As conservation of mass must hold within the control volume, we have

\[ \large \require{color}\dot{m}_{1} + \dot{m}_{2} = \dot{m}_{3} \]

Note that since both liquids flowing into the tank are incompressible, we can use volumetric flow rates, i.e.,

\[ \large \require{color}A {\color[rgb]{0.059472,0.501943,0.998465}v_1} + A {\color[rgb]{0.059472,0.501943,0.998465}v_2} = A {\color[rgb]{0.059472,0.501943,0.998465}v_3} \]

Noting that the areas are the same,

\[ \large \require{color}{\color[rgb]{0.059472,0.501943,0.998465}v_1} + {\color[rgb]{0.059472,0.501943,0.998465}v_2} = {\color[rgb]{0.059472,0.501943,0.998465}v_3} \]

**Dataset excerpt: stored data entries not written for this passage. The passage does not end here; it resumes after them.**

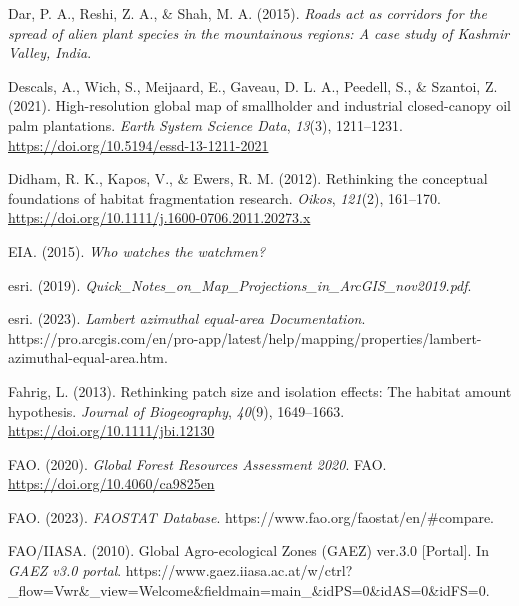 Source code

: \documentclass[
  letterpaper,
  DIV=11,
  numbers=noendperiod]{scrreprt}
\newlength{\cslhangindent}
\newlength{\cslentryspacingunit} %
\newenvironment{CSLReferences}[2] %
 {%
  \setlength{\parindent}{0pt}
  \ifodd #1
  \let\oldpar\par
  \def\par{\hangindent=\cslhangindent\oldpar}
  \fi
  \setlength{\parskip}{#2\cslentryspacingunit}
 }%
 {}
\begin{document}
\begin{CSLReferences}{1}{0}
\leavevmode{}%
Dar, P. A., Reshi, Z. A., \& Shah, M. A. (2015). \emph{Roads act as
corridors for the spread of alien plant species in the mountainous
regions: {A} case study of {Kashmir Valley}, {India}}.

\leavevmode{}%
Descals, A., Wich, S., Meijaard, E., Gaveau, D. L. A., Peedell, S., \&
Szantoi, Z. (2021). High-resolution global map of smallholder and
industrial closed-canopy oil palm plantations. \emph{Earth System
Science Data}, \emph{13}(3), 1211--1231.
\url{https://doi.org/10.5194/essd-13-1211-2021}

\leavevmode{}%
Didham, R. K., Kapos, V., \& Ewers, R. M. (2012). Rethinking the
conceptual foundations of habitat fragmentation research. \emph{Oikos},
\emph{121}(2), 161--170.
\url{https://doi.org/10.1111/j.1600-0706.2011.20273.x}

\leavevmode{}%
EIA. (2015). \emph{Who watches the watchmen?}

\leavevmode{}%
esri. (2019).
\emph{Quick\_{Notes}\_on\_{Map}\_{Projections}\_in\_{ArcGIS}\_nov2019.pdf}.

\leavevmode{}%
esri. (2023). \emph{Lambert azimuthal
equal-area \textbar{} {Documentation}}.
https://pro.arcgis.com/en/pro-app/latest/help/mapping/properties/lambert-azimuthal-equal-area.htm.

\leavevmode{}%
Fahrig, L. (2013). Rethinking patch size and isolation effects: The
habitat amount hypothesis. \emph{Journal of Biogeography}, \emph{40}(9),
1649--1663. \url{https://doi.org/10.1111/jbi.12130}

\leavevmode{}%
FAO. (2020). \emph{Global {Forest Resources Assessment} 2020}. {FAO}.
\url{https://doi.org/10.4060/ca9825en}

\leavevmode{}%
FAO. (2023). \emph{{FAOSTAT Database}}.
https://www.fao.org/faostat/en/\#compare.

\leavevmode{}%
FAO/IIASA. (2010). Global {Agro-ecological Zones} ({GAEZ}) ver.3.0
{[}Portal{]}. In \emph{GAEZ v3.0 portal}.
https://www.gaez.iiasa.ac.at/w/ctrl?\_flow=Vwr\&\_view=Welcome\&fieldmain=main\_\&idPS=0\&idAS=0\&idFS=0.


\end{CSLReferences}
\end{document}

Assigning values to the equations above, yields:

Code

v_1 = 3.1
v_2 = 1.9
rho_1 = 800
rho_2 = 900
A = 0.01

# From the equations above, we have the massflows in and out of the tank to be:
m_1 = rho_1 * v_1 * A
m_2 = rho_2 * v_2 * A
m_3 = m_1 + m_2

print('The massflows are: m_1 '+str(m_1)+' kg/s, m_2 '+str(m_2)+' kg/s, and m_3 '+str(m_3)+' kg/s')
v_3 = v_1 + v_2
rho_3 = m_3 / (v_3 * A)

print('The mass density of the outflow is '+str(rho_3)+' kg/m^3, with a velocity of '+str(v_3)+' m/s')

The massflows are: m_1 24.8 kg/s, m_2 17.1 kg/s, and m_3 41.900000000000006 kg/s
The mass density of the outflow is 838.0000000000001 kg/m^3, with a velocity of 5.0 m/s

Problem 2

A cylindrical tank with base area \(A\) and maximum height \(H\) receives a steady flow rate \(\dot{m}_1\) from a tank, and drains a mass flow rate \(\dot{m}_2\). The inlet pipe has a radius \(R\) and uniform velocity \(\require{color}{\color[rgb]{0.059472,0.501943,0.998465}V_0 \; m/s}\). The outlet pipe also has the same radius \(R\) and a velocity profile

\[ \large \require{color}{\color[rgb]{0.059472,0.501943,0.998465}v}(r)={\color[rgb]{0.059472,0.501943,0.998465}V_0 } \left( 1- \left( \frac{r}{R} \right)^2 \right) \]

At time \(t = 0\), the volume of liquid in the tank is at level \(h_o\) from the base. The density of the fluid is constant and equal to \(\require{color}{\color[rgb]{0.918231,0.469102,0.038229}\rho}\). In each case, determine the expression as a function of \(R, {\color[rgb]{0.059472,0.501943,0.998465}V_0 }, A, H, ho,\) and \(\require{color}{\color[rgb]{0.918231,0.469102,0.038229}\rho}\).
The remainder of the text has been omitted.